Als we de haven uitvaren zien we een groep walvissen in een luwe hoek van het eiland. Ze lijken rustige te foerageren, ademen een paar keer en dan gaat de staart weer omhoog als ze duiken naar de diepte. Aan de andere kant van het eiland zijn vijf visboten met lange drijfnetten aan het werk. Het weer wordt snel slechter en de oceaan deining die binnenkomt is erg vervelend. We vangen nog wel een zilver zalm onderweg, dat maakt wat goed. We varen op de motor naar Fox Bay waar we laat in de avond met stromende regen aankomen. De regen weet van geen ophouden en ook de volgende dag varen we de hele dag in de regen. Gelukkig is er wind dus we kunnen eindelijk weer een keer zeilen. We varen door ondanks het slechte weer, omdat er een lage druk gebied aankomt met veel wind en we willen op tijd in een beschutte haven zijn. De zeilen en boot zijn in ieder geval helemaal schoongespoeld als we om 10 uur 's avonds Chignik binnen lopen en afmeren tussen de vissersschepen.

We liggen een paar dagen in Chignik en horen van de vissers dat de zalm dit jaar nog niet gekomen is, dus er kan en mag nog niet gevist worden. Vorig jaar haalden ze in 2 weken de quota voor het hele seizoen binnen, nu liggen ze al meer dan een maand te wachten en hebben nog geen vis gevangen. Op iedere visboot zitten een paar jonge kerels voor het dekwerk en ze vervelen zich stierlijk en verdienen geen cent. Uit de gesprekken begrijpen we dat ze vorig jaar in 4 maanden ''hunderd gran'' per persoon ophaalden. Niet gek voor een maandje voorbereiden, maandje wachten, maandje vissen en maandje opruimen. Maar soms is er een seizoen waarin er niets verdiend wordt.
Chignik is een 'droog' dorp, alcohol mag er niet verkocht worden, maar op de vissersboten is genoeg in voorraad. Een verjaardagsfeest wordt dan ook ruim gevierd en de volgende morgen lopen, sorry zwalken, ze nog met een fles whisky onder arm over de steigers. Ze zijn wel super aardig en maken graag een praatje en geven ons lifts naar de winkel van de visfabriek, die zelf natuurlijk dicht is, maar de faciliteiten open houdt voor de vissers. We krijgen zalm en heilbot en mogen even het internet van de buurman gebruiken voor onze mails. Wij vervelen ons ook een beetje, want Chignik is nu eenmaal niet de meest inspirerende plaats om verwaaid te liggen. Om het dorp zijn hoge bergen met hier en daar nog sneeuw, maar alles is verscholen in de wolken.
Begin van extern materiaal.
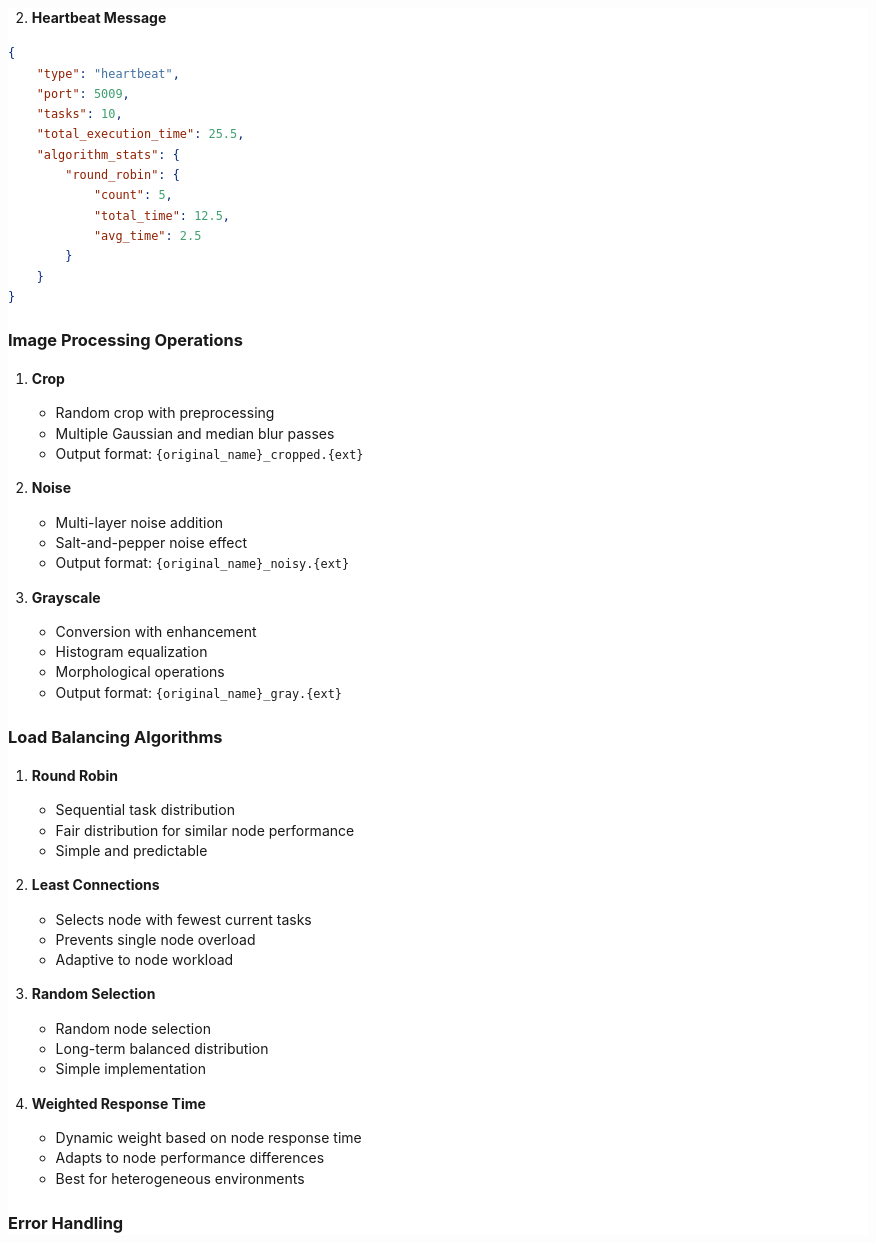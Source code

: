 2. **Heartbeat Message**
```json
{
    "type": "heartbeat",
    "port": 5009,
    "tasks": 10,
    "total_execution_time": 25.5,
    "algorithm_stats": {
        "round_robin": {
            "count": 5,
            "total_time": 12.5,
            "avg_time": 2.5
        }
    }
}
```
### Image Processing Operations

1. **Crop**
   - Random crop with preprocessing
   - Multiple Gaussian and median blur passes
   - Output format: `{original_name}_cropped.{ext}`

2. **Noise**
   - Multi-layer noise addition
   - Salt-and-pepper noise effect
   - Output format: `{original_name}_noisy.{ext}`

3. **Grayscale**
   - Conversion with enhancement
   - Histogram equalization
   - Morphological operations
   - Output format: `{original_name}_gray.{ext}`

### Load Balancing Algorithms

1. **Round Robin**
   - Sequential task distribution
   - Fair distribution for similar node performance
   - Simple and predictable

2. **Least Connections**
   - Selects node with fewest current tasks
   - Prevents single node overload
   - Adaptive to node workload

3. **Random Selection**
   - Random node selection
   - Long-term balanced distribution
   - Simple implementation

4. **Weighted Response Time**
   - Dynamic weight based on node response time
   - Adapts to node performance differences
   - Best for heterogeneous environments
### Error Handling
We vermaken ons met een wandeling naar het Chignik International Airport ;-) om salmon bessen  te plukken. Konami en Dione (uit Tannowa) liggen hier ook, bijpraten en samen eten is gezellig. We lezen veel, ik lees nu een historische roman van James Michener over Alaska. Het is een dikke pil en erg interessant, over de plaatsen die we aandoen en hun bewoners van vroeger en nu. Alaska is niet alleen een buitenbeentje in de geschiedenis van Amerika, ook weten wij er heel weinig van. Dus hebben we nu een kleine verzameling boeken over dit gebied, de geschiedenis en de natuur en ontdekken we steeds meer.

De laatste dag nog geen zeilweer, wel prachtig wandelweer. Volgens de dorpelingen de eerste droge dag in zeker 3 weken! We trekken er onmiddellijk met z'n zessen op uit en maken een mooie wandeling naar de ridge achter het dorp. We zijn gewapend met handvuurpijl, misthoorn en fluitjes om de beren op afstand te houden en we zien er gelukkig niet één. Wel beren poep, pootafdrukken en beren paadjes, dus ze zijn er wel. Vanaf de kop van de ridge kijken we uit over Chignik en de nabijgelegen Mudbay, op zee zijn er nog witte koppen, dus we missen niets. Maandagen zijn speciaal in Chignik want dan worden er doughnuts gebakken, je moet toch iets doen om de moed erin te houden. Wij doen vrolijk mee en smullen na de wandeling van de verse rondjes. Morgen kunnen we vertrekken volgens het weerbericht, Kodiak eiland is de volgende bestemming.